Mardi soir 4 octobre, le présentateur de la « grande édition » de I-Télé, le sémillant Victor Robert, a annoncé à ses auditeurs une « mauvaise nouvelle pour le régime syrien, mais une bonne pour la démocratie ». De quoi s’agissait-il ? Eh bien de la défection d’un important chef militaire, un thème décidément tendance en ce moment dans la couverture occidentale de l’actualité syrienne. Mais dans le bref reportage qui suit, la « bonne nouvelle » se réduit à un pétard mouillé, ou : le « défecteur » en question n’est autre que notre « vieille connaissance » Ryad al-Assad, de l’ « Armée syrienne libre » , apparemment redevenu colonel – les commentateurs enthousiasmés l’avaient, ces derniers jours, élevé au grade de général. Toujours moustachu, mais en civil, notre colonel, désormais réfugié chez ses parrains turcs, explique qu’il a pu échapper à ses anciens camarades de l’armée syrienne, qui ont effectivement expulsé son « armée » à lui de la ville de Rastan (voir notre article « A Rastan, l’ « Armée syrienne libre a perdu la bataille » , mis en ligne le 3 octobre).

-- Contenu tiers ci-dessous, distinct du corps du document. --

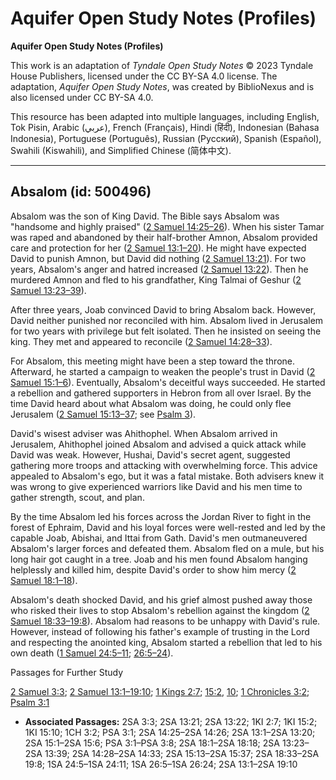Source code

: # Aquifer Open Study Notes (Profiles)

**Aquifer Open Study Notes (Profiles)**

This work is an adaptation of *Tyndale Open Study Notes* © 2023 Tyndale House Publishers, licensed under the CC BY\-SA 4\.0 license. The adaptation, *Aquifer Open Study Notes*, was created by BiblioNexus and is also licensed under CC BY\-SA 4\.0\.

This resource has been adapted into multiple languages, including English, Tok Pisin, Arabic (عربي), French (Français), Hindi (हिंदी), Indonesian (Bahasa Indonesia), Portuguese (Português), Russian (Русский), Spanish (Español), Swahili (Kiswahili), and Simplified Chinese (简体中文).



--------------------------------

## Absalom (id: 500496)

Absalom was the son of King David. The Bible says Absalom was "handsome and highly praised" ([2 Samuel 14:25–26](https://ref.ly/2Sam14:25-2Sam14:26)). When his sister Tamar was raped and abandoned by their half\-brother Amnon, Absalom provided care and protection for her ([2 Samuel 13:1–20](https://ref.ly/2Sam13:1-2Sam13:20)). He might have expected David to punish Amnon, but David did nothing ([2 Samuel 13:21](https://ref.ly/2Sam13:21)). For two years, Absalom's anger and hatred increased ([2 Samuel 13:22](https://ref.ly/2Sam13:22)). Then he murdered Amnon and fled to his grandfather, King Talmai of Geshur ([2 Samuel 13:23–39](https://ref.ly/2Sam13:23-2Sam13:39)).

After three years, Joab convinced David to bring Absalom back. However, David neither punished nor reconciled with him. Absalom lived in Jerusalem for two years with privilege but felt isolated. Then he insisted on seeing the king. They met and appeared to reconcile ([2 Samuel 14:28–33](https://ref.ly/2Sam14:28-2Sam14:33)). 

For Absalom, this meeting might have been a step toward the throne. Afterward, he started a campaign to weaken the people's trust in David ([2 Samuel 15:1–6](https://ref.ly/2Sam15:1-2Sam15:6)). Eventually, Absalom's deceitful ways succeeded. He started a rebellion and gathered supporters in Hebron from all over Israel. By the time David heard about what Absalom was doing, he could only flee Jerusalem ([2 Samuel 15:13–37](https://ref.ly/2Sam15:13-2Sam15:37); see [Psalm 3](https://ref.ly/Ps3:1-Ps3:8)).

David's wisest adviser was Ahithophel. When Absalom arrived in Jerusalem, Ahithophel joined Absalom and advised a quick attack while David was weak. However, Hushai, David's secret agent, suggested gathering more troops and attacking with overwhelming force. This advice appealed to Absalom's ego, but it was a fatal mistake. Both advisers knew it was wrong to give experienced warriors like David and his men time to gather strength, scout, and plan. 

By the time Absalom led his forces across the Jordan River to fight in the forest of Ephraim, David and his loyal forces were well\-rested and led by the capable Joab, Abishai, and Ittai from Gath. David's men outmaneuvered Absalom's larger forces and defeated them. Absalom fled on a mule, but his long hair got caught in a tree. Joab and his men found Absalom hanging helplessly and killed him, despite David's order to show him mercy ([2 Samuel 18:1–18](https://ref.ly/2Sam18:1-2Sam18:18)).

Absalom's death shocked David, and his grief almost pushed away those who risked their lives to stop Absalom's rebellion against the kingdom ([2 Samuel 18:33–19:8](https://ref.ly/2Sam18:33-2Sam19:8)). Absalom had reasons to be unhappy with David's rule. However, instead of following his father's example of trusting in the Lord and respecting the anointed king, Absalom started a rebellion that led to his own death ([1 Samuel 24:5–11](https://ref.ly/1Sam24:5-1Sam24:11); [26:5–24](https://ref.ly/1Sam26:5-1Sam26:24)).

Passages for Further Study

[2 Samuel 3:3](https://ref.ly/2Sam3:3); [2 Samuel 13:1–19:10](https://ref.ly/2Sam13:1-2Sam19:10); [1 Kings 2:7](https://ref.ly/1Kgs2:7); [15:2](https://ref.ly/1Kgs15:2), [10](https://ref.ly/1Kgs15:10); [1 Chronicles 3:2](https://ref.ly/1Chr3:2); [Psalm 3:1](https://ref.ly/Ps3:1)

* **Associated Passages:** 2SA 3:3; 2SA 13:21; 2SA 13:22; 1KI 2:7; 1KI 15:2; 1KI 15:10; 1CH 3:2; PSA 3:1; 2SA 14:25–2SA 14:26; 2SA 13:1–2SA 13:20; 2SA 15:1–2SA 15:6; PSA 3:1–PSA 3:8; 2SA 18:1–2SA 18:18; 2SA 13:23–2SA 13:39; 2SA 14:28–2SA 14:33; 2SA 15:13–2SA 15:37; 2SA 18:33–2SA 19:8; 1SA 24:5–1SA 24:11; 1SA 26:5–1SA 26:24; 2SA 13:1–2SA 19:10

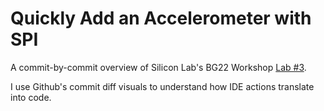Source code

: # Quickly Add an Accelerometer with SPI

A commit-by-commit overview of Silicon Lab's BG22 Workshop 
[Lab #3](https://docs.silabs.com/bluetooth/latest/lab-manuals/quickly-add-an-accelerometer-with-spi#lab).

I use Github's commit diff visuals to understand how IDE actions translate into
code.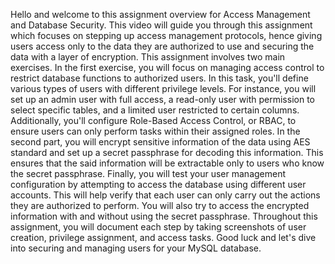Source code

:Hello and welcome to this assignment overview for Access Management and Database Security. This video will guide you through this assignment which focuses on stepping up access management protocols, hence giving users access only to the data they are authorized to use and securing the data with a layer of encryption. This assignment involves two main exercises. In the first exercise, you will focus on managing access control to restrict database functions to authorized users. In this task, you'll define various types of users with different privilege levels. For instance, you will set up an admin user with full access, a read-only user with permission to select specific tables, and a limited user restricted to certain columns. Additionally, you'll configure Role-Based Access Control, or RBAC, to ensure users can only perform tasks within their assigned roles. 
In the second part, you will encrypt sensitive information of the data using AES standard and set up a secret passphrase for decoding this information. This ensures that the said information will be extractable only to users who know the secret passphrase. Finally, you will test your user management configuration by attempting to access the database using different user accounts. This will help verify that each user can only carry out the actions they are authorized to perform. You will also try to access the encrypted information with and without using the secret passphrase. Throughout this assignment, you will document each step by taking screenshots of user creation, privilege assignment, and access tasks. Good luck and let's dive into securing and managing users for your MySQL database.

Le colonel al-Assad de retour au bercail turc
Crânant devant les caméras, Ryad al-Assad a notamment exprimé sa certitude de la chute du régime de son homonyme. Dans l’immédiat, c’est en vaincu militaire et politique, et en exilé, que Ryad al-Assad s’exprime. Et la seule chose vraie qui soit sortie de sa bouche lors de son interview télévisée est qu’il est « en lieu sûr en Turquie ». Pour le reste, c’est l’habituel lyrisme belliqueux et mensonger de la dissidence syrienne : Al-Assad parle de « plus de dix mille déserteurs » ayant choisi la clandestinité (Ryad devrait en conséquence demander au CNS d’Istambul le grade de général de division !). Un fait est patent : comme l’affirme Damas, la rébellion militaire de Rastan, que nos commentateurs voyaient déjà, dans leurs rêves bien pensants, comme le Stalingrad du régime baasiste, a été balayée en quelques jours, et ses membres rescapés contraints à la fuite chez leur employeur turc. Et tout le reste n’est que propagande de l’OSDH et de L’Express !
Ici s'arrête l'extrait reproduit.